– Как при чем? Дай тебе волю – лучше других будешь!
– Уж таким, как Таргутай-Кирилтух, не буду!
– А каким? Сам не знаешь. Бери молот.
Вечером, как всегда, Тэмуджин собрался идти к Аучу-багатуру. Кузнец не пустил его. Утром Аучу сам приехал в кузницу, спросил:
– Почему не пришел?
– Ты у меня спрашивай, – сказал кузнец. – Ты его дал мне, я за него отвечаю. Будет ходить взад-вперед. Работать надо, а он будет ходить.
– Ладно, – милостиво согласился Аучу, – держи его в строгости.

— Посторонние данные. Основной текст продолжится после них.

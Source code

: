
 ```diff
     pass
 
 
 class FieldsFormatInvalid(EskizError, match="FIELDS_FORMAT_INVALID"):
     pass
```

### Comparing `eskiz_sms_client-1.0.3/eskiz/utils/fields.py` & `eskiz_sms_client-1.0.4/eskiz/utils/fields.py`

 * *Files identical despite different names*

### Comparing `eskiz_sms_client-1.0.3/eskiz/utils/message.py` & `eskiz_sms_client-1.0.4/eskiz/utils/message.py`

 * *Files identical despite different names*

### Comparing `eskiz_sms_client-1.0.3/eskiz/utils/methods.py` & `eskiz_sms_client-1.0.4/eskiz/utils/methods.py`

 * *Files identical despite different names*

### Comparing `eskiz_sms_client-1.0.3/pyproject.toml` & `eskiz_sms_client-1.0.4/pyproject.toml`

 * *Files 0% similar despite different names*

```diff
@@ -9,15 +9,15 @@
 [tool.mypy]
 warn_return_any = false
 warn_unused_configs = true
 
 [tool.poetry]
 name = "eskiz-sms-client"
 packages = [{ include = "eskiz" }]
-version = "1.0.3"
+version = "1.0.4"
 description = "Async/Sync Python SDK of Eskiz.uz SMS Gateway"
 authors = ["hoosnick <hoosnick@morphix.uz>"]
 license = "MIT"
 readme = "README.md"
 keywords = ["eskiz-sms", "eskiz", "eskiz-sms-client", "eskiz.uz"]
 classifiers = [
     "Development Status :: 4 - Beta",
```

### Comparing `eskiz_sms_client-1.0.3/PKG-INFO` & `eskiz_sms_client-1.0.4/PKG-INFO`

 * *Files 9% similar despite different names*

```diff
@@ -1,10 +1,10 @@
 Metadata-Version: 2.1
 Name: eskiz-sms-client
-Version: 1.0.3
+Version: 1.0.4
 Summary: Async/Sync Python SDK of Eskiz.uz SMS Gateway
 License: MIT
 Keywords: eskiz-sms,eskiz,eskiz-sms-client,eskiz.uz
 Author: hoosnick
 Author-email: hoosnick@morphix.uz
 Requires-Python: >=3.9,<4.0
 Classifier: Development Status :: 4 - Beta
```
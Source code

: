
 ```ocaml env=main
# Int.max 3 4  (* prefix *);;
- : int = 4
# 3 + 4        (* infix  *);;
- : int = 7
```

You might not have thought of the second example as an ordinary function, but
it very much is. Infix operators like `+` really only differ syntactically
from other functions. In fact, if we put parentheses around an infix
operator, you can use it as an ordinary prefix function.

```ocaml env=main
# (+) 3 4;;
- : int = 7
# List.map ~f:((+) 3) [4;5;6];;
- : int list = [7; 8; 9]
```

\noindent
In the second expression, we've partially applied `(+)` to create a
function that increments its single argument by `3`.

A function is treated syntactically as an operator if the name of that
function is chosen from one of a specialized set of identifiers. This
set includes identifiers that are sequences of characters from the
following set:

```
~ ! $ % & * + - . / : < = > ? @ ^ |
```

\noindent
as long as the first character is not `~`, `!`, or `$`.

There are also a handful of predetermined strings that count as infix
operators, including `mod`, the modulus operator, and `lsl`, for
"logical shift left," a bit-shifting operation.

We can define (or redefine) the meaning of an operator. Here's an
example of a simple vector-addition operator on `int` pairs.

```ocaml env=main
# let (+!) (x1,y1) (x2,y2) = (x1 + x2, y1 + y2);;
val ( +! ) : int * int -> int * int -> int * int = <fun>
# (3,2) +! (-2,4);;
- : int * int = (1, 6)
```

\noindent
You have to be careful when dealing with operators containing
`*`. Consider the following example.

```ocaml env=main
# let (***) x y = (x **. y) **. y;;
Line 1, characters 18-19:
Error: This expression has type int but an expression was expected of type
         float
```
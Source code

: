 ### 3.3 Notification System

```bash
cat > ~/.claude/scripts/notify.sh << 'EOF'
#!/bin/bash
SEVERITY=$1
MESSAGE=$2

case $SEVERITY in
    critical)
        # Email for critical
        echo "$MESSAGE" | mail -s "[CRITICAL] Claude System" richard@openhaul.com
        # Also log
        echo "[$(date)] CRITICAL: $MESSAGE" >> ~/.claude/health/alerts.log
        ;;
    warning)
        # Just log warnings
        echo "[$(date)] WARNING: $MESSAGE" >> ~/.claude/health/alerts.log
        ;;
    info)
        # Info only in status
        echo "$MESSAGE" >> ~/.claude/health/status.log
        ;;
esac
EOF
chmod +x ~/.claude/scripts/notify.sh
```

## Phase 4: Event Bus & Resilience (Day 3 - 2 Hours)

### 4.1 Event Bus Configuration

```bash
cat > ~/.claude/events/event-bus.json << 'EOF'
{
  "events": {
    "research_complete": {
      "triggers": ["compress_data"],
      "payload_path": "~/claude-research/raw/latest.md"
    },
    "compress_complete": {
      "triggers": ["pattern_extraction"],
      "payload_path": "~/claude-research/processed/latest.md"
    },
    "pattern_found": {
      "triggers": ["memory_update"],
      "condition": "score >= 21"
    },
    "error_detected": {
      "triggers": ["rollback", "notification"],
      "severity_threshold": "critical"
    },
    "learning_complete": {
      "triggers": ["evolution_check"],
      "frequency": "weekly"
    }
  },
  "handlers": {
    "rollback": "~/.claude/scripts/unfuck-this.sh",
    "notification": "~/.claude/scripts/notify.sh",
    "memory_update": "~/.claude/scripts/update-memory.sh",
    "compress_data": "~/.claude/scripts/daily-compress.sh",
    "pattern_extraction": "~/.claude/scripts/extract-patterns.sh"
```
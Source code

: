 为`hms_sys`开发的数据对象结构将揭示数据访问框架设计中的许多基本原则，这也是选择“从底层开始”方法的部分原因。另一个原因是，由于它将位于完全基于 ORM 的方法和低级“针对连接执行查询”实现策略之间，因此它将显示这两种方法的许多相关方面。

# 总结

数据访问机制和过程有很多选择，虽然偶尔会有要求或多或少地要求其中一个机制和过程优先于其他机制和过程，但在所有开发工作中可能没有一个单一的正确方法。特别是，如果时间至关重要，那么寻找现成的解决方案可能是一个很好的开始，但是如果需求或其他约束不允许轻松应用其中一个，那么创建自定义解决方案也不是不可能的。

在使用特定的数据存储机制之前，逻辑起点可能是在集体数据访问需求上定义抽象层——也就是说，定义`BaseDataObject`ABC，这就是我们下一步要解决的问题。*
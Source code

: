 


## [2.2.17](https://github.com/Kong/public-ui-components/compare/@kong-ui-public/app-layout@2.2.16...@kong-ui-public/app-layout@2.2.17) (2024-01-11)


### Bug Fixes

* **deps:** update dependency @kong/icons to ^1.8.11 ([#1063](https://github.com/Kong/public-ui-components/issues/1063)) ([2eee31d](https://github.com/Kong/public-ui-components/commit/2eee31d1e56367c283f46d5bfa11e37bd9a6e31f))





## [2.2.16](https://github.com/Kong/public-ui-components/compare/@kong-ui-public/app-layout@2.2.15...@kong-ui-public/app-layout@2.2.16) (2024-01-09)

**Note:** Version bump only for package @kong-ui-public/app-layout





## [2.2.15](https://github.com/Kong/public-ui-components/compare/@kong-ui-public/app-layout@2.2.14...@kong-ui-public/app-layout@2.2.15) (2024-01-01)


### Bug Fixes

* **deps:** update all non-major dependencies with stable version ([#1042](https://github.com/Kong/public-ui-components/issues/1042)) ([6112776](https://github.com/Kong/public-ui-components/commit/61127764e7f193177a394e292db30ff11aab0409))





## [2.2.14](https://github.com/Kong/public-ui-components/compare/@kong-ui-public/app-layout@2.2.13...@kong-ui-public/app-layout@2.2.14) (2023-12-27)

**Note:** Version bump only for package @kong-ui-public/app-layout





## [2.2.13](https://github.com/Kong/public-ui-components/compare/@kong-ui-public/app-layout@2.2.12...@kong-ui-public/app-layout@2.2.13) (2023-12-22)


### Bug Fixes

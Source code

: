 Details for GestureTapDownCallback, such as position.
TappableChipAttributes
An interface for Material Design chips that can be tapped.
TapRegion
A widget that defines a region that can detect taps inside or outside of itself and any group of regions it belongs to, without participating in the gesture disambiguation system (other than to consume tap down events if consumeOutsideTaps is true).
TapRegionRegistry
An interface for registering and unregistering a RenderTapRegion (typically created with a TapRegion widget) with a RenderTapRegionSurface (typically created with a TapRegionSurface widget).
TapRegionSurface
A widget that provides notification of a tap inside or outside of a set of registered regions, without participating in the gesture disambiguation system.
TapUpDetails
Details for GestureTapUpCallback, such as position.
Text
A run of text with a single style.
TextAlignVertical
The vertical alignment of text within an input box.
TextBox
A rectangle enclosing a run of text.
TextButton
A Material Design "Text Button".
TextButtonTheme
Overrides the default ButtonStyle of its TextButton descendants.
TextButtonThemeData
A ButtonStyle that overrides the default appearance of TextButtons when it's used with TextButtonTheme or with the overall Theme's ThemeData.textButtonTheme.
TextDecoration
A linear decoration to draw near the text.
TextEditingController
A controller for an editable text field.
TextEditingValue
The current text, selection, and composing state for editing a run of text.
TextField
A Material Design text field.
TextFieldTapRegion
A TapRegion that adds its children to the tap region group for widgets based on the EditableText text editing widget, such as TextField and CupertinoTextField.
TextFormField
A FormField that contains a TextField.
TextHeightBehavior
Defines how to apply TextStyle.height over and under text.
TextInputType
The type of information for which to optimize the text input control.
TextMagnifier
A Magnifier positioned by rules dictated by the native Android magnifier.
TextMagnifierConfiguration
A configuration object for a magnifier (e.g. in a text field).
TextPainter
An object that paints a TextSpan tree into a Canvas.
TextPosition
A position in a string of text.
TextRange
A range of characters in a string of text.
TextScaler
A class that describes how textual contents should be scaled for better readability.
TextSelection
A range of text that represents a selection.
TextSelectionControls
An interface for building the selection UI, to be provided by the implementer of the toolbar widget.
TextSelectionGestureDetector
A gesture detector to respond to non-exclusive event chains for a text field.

– Нет, беличьим хвостом по щекам гладить буду!
Аучу-багатур засмеялся:
– Мне говорили: ты учишь его так, что весь курень слышит. Так делай и впредь.
– Без тебя знаю!
Тэмуджин готов был поклониться старику в ноги: он избавил его от ежедневных унизительных разговоров с Аучу-багатуром и Улдаем. Но он не поклонился, даже не поблагодарил, вместо этого вечером остался в кузнице и, превозмогая усталость, махал молотом, овладевая умением бить точно, соразмерять силу удара. Ему не хотелось, чтобы кузнец считал его никуда не годным и ни на что не способным.
Джарчиудай оценил его старание, ругался реже, хотя был таким же вредным и колючим. Но, как заметил Тэмуджин, кузнец и своих сыновей, особенно Джэлмэ, не щадил. И всем от него доставалось. Он не стеснялся поносить и Аучу, и самого Таргутай-Кирилтуха. Его суждения о людях были меткими и злыми… Здесь Тэмуджин начал понимать, что его собственные суждения о жизни, о людях были слишком уж простенькими, детскими. Давно ли он любил всем напоминать с заносчивостью: «Я – сын Есугея!» Тут, под суровым взглядом Джарчиудая, подобные слова застревали в горле. Тут эти слова ничего не стоили.
И чем глубже он понимал всю непростоту жизни, зависимости людей друг от друга, тем сильнее хотелось вырваться отсюда. Ни днем ни ночью не оставляли его мысли о побеге, и тоска о родных, о воле давила на сердце тяжелее, чем колодка на плечи.
XI
Теплый ветер великой Гоби слизал снега, и на склонах щебнистых сопок заголубели цветы ургуя, в низинах, прогретых солнцем, просеклась молодая трава; среди метелок седого дэрисуна, обтрепанного зимними буранами, бойко шныряли суслики; высоко в небе, чуть пошевеливая крыльями, парили коршуны, сытые, равнодушные к легкой добыче; от озера к озеру по извечным путям тянулись несметные стаи перелетных птиц, и вечерние сумерки гудели от шума крыльев, гогота, кряканья, посвиста; табунные жеребцы, зверея от ревности, носились по степи, отгоняя от кобылиц бродячих соперников; налив кровью глаза, взрывая копытами землю, бодались быки; звенели первые, редкие еще комары. И эти звуки, и запахи ветра великой пустыни беспокойно-томительной радостью входили в душу Тайчу-Кури.
В стороне от куреня, у родника, выбегающего из леса, стояла одинокая юрта. Тайчу-Кури направился к ней. Он был бос, и ступни ног, привыкшие за зиму к обуви, покалывала сухая трава, но до чего же хорошо было идти вот так, ощущая подошвами траву и прохладу сырой земли.
Он уже подошел к юрте, когда из-за нее, злобно лая, вылетел тощий пес, рванул Тайчу-Кури за штаны. Лягнув собаку пяткой в бок, Тайчу-Кури бросился в сторону, но она снова вцепилась в штаны. Из юрты прибежала девушка, закричала на собаку, и та, опустив хвост, повизгивая, потрусила в сторону.
– Укусила? – Девушка остановилась рядом с Тайчу-Кури.
– Нет. Только вот штаны…
Тайчу-Кури выставил вперед правую ногу. Ветхие, много раз чиненные штаны из козьей кожи были разорваны от колена до низа. Девушка засмеялась. Один верхний зуб у нее был с заметной щербинкой, от этого она показалась Тайчу-Кури некрасивой. На ней был халат из дешевенькой ткани, с засаленным подолом и обтрепанными рукавами.